## [Required action]
Return each record shown below exactly, with none omitted.

(Source texts of formatted documents)
◆ ◆ ◆ ◆ ◆ ◆ ◆

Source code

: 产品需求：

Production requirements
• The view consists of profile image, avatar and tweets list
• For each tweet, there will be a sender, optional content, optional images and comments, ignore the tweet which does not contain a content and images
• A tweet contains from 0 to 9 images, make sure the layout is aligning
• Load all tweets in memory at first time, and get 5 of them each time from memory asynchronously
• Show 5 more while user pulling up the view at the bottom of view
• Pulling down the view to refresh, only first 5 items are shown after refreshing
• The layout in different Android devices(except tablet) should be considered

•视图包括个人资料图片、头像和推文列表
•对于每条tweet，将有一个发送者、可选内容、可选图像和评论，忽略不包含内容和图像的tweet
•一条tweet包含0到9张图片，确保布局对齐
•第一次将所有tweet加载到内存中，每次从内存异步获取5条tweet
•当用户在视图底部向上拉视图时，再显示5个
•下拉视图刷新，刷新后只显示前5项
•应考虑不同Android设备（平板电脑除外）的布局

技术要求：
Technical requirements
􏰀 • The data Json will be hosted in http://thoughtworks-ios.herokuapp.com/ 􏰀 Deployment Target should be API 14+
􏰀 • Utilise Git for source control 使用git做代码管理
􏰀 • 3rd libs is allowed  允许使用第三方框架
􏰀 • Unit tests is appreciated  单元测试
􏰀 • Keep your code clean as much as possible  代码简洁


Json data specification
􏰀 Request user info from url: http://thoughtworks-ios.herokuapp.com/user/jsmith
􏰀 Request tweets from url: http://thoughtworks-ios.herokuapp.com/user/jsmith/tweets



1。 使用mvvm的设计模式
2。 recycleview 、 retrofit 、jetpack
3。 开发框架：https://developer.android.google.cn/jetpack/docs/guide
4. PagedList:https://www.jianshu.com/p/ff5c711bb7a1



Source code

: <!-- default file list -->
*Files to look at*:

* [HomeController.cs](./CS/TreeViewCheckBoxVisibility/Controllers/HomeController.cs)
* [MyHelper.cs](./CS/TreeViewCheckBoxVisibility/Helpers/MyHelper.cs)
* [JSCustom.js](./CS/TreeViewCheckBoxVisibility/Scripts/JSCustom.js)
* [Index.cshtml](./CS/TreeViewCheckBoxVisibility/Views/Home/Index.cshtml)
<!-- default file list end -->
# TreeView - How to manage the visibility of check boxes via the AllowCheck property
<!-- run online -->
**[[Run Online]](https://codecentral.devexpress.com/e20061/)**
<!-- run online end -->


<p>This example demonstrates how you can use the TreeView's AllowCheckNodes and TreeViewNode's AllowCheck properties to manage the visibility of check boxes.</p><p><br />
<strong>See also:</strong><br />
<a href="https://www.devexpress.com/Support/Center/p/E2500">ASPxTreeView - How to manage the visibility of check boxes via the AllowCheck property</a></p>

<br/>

◆ ◆ ◆ ◆ ◆ ◆ ◆

## [Solution for this problem]
Source code

: 产品需求：

Production requirements
• The view consists of profile image, avatar and tweets list
• For each tweet, there will be a sender, optional content, optional images and comments, ignore the tweet which does not contain a content and images
• A tweet contains from 0 to 9 images, make sure the layout is aligning
• Load all tweets in memory at first time, and get 5 of them each time from memory asynchronously
• Show 5 more while user pulling up the view at the bottom of view
• Pulling down the view to refresh, only first 5 items are shown after refreshing
• The layout in different Android devices(except tablet) should be considered

•视图包括个人资料图片、头像和推文列表
•对于每条tweet，将有一个发送者、可选内容、可选图像和评论，忽略不包含内容和图像的tweet
•一条tweet包含0到9张图片，确保布局对齐
•第一次将所有tweet加载到内存中，每次从内存异步获取5条tweet
•当用户在视图底部向上拉视图时，再显示5个
•下拉视图刷新，刷新后只显示前5项
•应考虑不同Android设备（平板电脑除外）的布局

技术要求：
Technical requirements
􏰀 • The data Json will be hosted in http://thoughtworks-ios.herokuapp.com/ 􏰀 Deployment Target should be API 14+
􏰀 • Utilise Git for source control 使用git做代码管理
􏰀 • 3rd libs is allowed  允许使用第三方框架
􏰀 • Unit tests is appreciated  单元测试
􏰀 • Keep your code clean as much as possible  代码简洁


Json data specification
􏰀 Request user info from url: http://thoughtworks-ios.herokuapp.com/user/jsmith
􏰀 Request tweets from url: http://thoughtworks-ios.herokuapp.com/user/jsmith/tweets



1。 使用mvvm的设计模式
2。 recycleview 、 retrofit 、jetpack
3。 开发框架：https://developer.android.google.cn/jetpack/docs/guide
4. PagedList:https://www.jianshu.com/p/ff5c711bb7a1



Source code

: <!-- default file list -->
*Files to look at*:

* [HomeController.cs](./CS/TreeViewCheckBoxVisibility/Controllers/HomeController.cs)
* [MyHelper.cs](./CS/TreeViewCheckBoxVisibility/Helpers/MyHelper.cs)
* [JSCustom.js](./CS/TreeViewCheckBoxVisibility/Scripts/JSCustom.js)
* [Index.cshtml](./CS/TreeViewCheckBoxVisibility/Views/Home/Index.cshtml)
<!-- default file list end -->
# TreeView - How to manage the visibility of check boxes via the AllowCheck property
<!-- run online -->
**[[Run Online]](https://codecentral.devexpress.com/e20061/)**
<!-- run online end -->


<p>This example demonstrates how you can use the TreeView's AllowCheckNodes and TreeViewNode's AllowCheck properties to manage the visibility of check boxes.</p><p><br />
<strong>See also:</strong><br />
<a href="https://www.devexpress.com/Support/Center/p/E2500">ASPxTreeView - How to manage the visibility of check boxes via the AllowCheck property</a></p>

<br/>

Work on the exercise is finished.